Supplied material:
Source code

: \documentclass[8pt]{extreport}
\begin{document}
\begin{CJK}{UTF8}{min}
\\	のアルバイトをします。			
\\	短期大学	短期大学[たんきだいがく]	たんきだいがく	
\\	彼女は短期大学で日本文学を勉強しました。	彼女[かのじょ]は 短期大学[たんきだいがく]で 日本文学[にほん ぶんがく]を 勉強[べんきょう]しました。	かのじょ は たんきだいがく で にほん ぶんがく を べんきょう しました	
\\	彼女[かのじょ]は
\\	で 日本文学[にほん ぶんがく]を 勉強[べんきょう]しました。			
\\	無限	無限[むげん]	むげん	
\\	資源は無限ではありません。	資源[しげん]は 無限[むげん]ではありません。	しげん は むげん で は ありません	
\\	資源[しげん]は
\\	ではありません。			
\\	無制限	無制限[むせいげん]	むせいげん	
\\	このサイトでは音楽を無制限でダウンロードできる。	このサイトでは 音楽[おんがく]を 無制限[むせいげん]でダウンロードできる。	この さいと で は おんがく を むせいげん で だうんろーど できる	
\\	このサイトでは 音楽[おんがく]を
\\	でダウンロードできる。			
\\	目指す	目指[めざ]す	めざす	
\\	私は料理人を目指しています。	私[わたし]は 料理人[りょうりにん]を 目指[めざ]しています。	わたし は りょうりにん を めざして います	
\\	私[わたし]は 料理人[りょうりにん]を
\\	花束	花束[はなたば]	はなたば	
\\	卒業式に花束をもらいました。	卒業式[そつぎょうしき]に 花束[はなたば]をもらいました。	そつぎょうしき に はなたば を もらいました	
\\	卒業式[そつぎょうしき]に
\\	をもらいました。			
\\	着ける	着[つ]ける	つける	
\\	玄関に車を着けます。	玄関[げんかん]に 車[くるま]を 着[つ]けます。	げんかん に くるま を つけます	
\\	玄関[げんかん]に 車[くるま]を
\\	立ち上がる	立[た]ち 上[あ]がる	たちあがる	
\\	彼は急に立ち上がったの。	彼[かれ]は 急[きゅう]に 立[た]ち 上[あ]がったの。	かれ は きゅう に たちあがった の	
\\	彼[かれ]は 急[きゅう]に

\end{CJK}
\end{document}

Work required: Say how many lines above include "はなたば", please, and nothing else.

Finished task: 2